Description of problem: After update to the recent version of libvirt etc. in F18, booting virtual machine over PXE is unusably slow. Upgrading to F19 doesn't solve the issue. It was okay with the older versions. Version-Release number of selected component (if applicable): libvirt-daemon-1.0.5.2-1.fc19.x86_64 How reproducible: 100% Steps to Reproduce: 1. try to boot a virtual machine over PXE (typically via bridge) Actual results: iPXE (TFTP communication) is unusably slow to initialize and fetch kernel and initrd Expected results: fast initialization and data fetching
Did you upgrade iPXE / QEMU when you noticed the slowdown ? I'm pretty doubtful that libvirt itself can cause guest PXE performance to change in any measurable way.

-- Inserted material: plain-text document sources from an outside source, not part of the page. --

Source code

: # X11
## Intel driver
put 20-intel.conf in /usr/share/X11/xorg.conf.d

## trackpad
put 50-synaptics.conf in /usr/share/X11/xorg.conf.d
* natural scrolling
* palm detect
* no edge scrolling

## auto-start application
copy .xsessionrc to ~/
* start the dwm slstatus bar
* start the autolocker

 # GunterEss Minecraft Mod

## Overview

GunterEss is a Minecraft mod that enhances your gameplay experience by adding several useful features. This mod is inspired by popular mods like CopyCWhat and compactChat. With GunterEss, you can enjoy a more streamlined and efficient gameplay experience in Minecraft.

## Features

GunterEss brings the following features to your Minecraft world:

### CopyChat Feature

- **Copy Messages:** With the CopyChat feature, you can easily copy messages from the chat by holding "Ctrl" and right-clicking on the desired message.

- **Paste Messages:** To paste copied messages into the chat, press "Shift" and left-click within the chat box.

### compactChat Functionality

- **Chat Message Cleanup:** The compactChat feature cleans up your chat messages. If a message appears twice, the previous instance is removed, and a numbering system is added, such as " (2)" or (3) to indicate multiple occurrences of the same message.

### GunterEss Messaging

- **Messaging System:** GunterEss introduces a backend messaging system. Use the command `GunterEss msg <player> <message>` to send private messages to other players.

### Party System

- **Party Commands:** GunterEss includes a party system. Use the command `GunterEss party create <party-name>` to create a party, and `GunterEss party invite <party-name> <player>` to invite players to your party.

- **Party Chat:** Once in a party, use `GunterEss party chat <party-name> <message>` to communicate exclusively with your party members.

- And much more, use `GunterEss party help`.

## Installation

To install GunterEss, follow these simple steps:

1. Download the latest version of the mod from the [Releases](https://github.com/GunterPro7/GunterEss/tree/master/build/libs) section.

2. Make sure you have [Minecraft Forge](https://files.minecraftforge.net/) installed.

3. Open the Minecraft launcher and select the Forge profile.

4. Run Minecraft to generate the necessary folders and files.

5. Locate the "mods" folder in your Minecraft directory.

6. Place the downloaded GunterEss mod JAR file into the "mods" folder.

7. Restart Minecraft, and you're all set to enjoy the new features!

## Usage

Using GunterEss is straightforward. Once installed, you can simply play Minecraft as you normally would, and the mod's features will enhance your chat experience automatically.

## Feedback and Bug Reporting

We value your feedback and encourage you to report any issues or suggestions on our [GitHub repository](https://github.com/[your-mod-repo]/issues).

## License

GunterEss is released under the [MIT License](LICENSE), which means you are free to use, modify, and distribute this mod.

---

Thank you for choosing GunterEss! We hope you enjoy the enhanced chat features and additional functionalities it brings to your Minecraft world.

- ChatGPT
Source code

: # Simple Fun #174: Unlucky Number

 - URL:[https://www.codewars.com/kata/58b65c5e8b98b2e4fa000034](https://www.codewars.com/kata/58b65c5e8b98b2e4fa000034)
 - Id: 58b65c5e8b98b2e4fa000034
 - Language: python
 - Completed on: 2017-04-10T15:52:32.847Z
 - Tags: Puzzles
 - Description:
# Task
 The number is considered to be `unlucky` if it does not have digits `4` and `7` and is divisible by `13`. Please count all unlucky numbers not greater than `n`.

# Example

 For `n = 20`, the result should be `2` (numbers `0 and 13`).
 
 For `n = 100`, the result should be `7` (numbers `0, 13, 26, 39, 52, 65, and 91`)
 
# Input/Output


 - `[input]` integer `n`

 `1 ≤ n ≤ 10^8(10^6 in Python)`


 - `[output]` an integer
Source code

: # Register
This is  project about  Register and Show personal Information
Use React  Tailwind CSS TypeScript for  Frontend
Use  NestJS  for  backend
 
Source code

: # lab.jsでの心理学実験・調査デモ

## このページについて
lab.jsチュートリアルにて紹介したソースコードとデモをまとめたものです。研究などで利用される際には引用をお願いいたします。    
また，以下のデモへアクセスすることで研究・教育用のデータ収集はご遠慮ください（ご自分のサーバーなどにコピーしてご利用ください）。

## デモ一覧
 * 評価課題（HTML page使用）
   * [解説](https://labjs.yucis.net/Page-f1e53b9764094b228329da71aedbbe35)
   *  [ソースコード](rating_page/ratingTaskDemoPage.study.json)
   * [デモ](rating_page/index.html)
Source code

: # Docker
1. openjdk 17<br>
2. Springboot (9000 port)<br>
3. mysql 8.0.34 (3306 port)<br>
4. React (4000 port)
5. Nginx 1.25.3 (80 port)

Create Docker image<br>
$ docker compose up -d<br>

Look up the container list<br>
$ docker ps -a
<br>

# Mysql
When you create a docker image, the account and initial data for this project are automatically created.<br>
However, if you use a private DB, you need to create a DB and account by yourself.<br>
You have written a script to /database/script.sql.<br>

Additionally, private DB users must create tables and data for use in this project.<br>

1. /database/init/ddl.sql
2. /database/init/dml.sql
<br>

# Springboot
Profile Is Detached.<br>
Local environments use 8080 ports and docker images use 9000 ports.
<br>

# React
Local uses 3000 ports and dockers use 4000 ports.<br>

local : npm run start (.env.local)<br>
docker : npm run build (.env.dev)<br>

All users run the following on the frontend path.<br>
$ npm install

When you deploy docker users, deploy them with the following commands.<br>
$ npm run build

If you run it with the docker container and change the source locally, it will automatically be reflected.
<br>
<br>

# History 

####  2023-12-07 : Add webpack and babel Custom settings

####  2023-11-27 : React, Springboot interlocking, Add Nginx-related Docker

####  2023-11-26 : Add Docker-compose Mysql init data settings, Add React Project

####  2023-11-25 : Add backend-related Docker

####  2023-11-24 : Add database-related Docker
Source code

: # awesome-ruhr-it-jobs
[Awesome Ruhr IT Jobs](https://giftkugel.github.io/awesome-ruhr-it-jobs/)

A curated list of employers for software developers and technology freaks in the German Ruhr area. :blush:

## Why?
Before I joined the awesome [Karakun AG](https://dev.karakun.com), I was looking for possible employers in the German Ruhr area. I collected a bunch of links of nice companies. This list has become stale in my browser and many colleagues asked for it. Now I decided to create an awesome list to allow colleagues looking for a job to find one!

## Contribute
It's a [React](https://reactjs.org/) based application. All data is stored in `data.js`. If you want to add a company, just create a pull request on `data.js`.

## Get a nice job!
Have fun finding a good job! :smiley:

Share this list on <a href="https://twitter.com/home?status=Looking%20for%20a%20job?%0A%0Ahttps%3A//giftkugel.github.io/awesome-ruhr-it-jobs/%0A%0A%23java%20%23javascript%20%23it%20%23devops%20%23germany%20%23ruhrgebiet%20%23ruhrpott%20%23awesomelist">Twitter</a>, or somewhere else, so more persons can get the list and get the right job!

There was no iPXE update/upgrade, but there were some QEMU updates/upgrades, I think. I don't know what is the right component for this bug so I started with libvirt and I hope you guys will reassign it properly. Thanks
This seems to be a kernel issue -- works well with kernel-3.8.13-100.fc17 -- reassigning. Did something change in the TFTP stack recently?
*********** MASS BUG UPDATE ************** We apologize for the inconvenience. There is a large number of bugs to go through and several of them have gone stale. Due to this, we are doing a mass bug update across all of the Fedora 19 kernel bugs. Fedora 19 has now been rebased to 3.11.1-200.fc19. Please test this kernel update and let us know if you issue has been resolved or if it is still present with the newer kernel. If you experience different issues, please open a new bug report for those.
Still not resolved, maybe even worse than with older kernels. This really is an annoying bug preventing F19 usage for virtualization in combination with PXE.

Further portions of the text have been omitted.